• [Your assignment]
Count the lines below that hold the word "tabpfn" and say how many, with no other text.

Records drawn from a dataset:
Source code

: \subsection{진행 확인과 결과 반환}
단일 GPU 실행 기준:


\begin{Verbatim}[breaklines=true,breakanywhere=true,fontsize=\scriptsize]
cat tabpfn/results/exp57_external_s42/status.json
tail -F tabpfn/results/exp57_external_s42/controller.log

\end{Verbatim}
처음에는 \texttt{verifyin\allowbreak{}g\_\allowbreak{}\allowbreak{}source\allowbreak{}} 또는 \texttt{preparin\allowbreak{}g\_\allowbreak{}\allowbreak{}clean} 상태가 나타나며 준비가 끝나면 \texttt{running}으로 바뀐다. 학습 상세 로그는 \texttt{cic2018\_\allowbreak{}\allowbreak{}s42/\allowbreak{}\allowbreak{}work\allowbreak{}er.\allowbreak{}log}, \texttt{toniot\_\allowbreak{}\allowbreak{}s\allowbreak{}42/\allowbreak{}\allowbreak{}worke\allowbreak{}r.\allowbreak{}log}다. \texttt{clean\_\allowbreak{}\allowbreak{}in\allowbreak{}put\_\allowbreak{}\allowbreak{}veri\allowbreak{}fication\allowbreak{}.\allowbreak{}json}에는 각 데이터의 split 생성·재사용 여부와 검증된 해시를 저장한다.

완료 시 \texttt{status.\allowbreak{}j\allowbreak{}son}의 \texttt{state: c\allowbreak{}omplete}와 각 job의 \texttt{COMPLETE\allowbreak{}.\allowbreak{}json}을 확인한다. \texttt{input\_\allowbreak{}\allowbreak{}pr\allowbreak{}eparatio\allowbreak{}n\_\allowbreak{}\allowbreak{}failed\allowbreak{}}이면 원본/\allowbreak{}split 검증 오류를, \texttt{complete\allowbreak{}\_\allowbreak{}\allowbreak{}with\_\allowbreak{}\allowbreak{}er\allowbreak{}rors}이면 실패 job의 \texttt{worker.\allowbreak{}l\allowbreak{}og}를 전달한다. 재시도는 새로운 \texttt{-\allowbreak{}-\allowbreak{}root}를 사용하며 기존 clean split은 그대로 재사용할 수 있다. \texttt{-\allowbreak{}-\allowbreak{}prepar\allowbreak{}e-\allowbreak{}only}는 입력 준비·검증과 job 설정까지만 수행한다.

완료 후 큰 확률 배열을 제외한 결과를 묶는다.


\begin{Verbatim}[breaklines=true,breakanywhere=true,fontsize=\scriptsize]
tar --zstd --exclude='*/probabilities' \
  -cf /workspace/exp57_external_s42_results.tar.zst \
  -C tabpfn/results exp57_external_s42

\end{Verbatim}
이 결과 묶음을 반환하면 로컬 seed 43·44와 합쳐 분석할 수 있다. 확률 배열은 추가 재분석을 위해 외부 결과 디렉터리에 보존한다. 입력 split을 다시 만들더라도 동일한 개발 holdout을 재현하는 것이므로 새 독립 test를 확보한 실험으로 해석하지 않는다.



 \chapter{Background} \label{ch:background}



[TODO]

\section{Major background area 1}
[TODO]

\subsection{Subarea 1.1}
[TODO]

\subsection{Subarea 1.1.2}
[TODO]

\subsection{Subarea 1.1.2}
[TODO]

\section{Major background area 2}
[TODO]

• [Expected answer]
3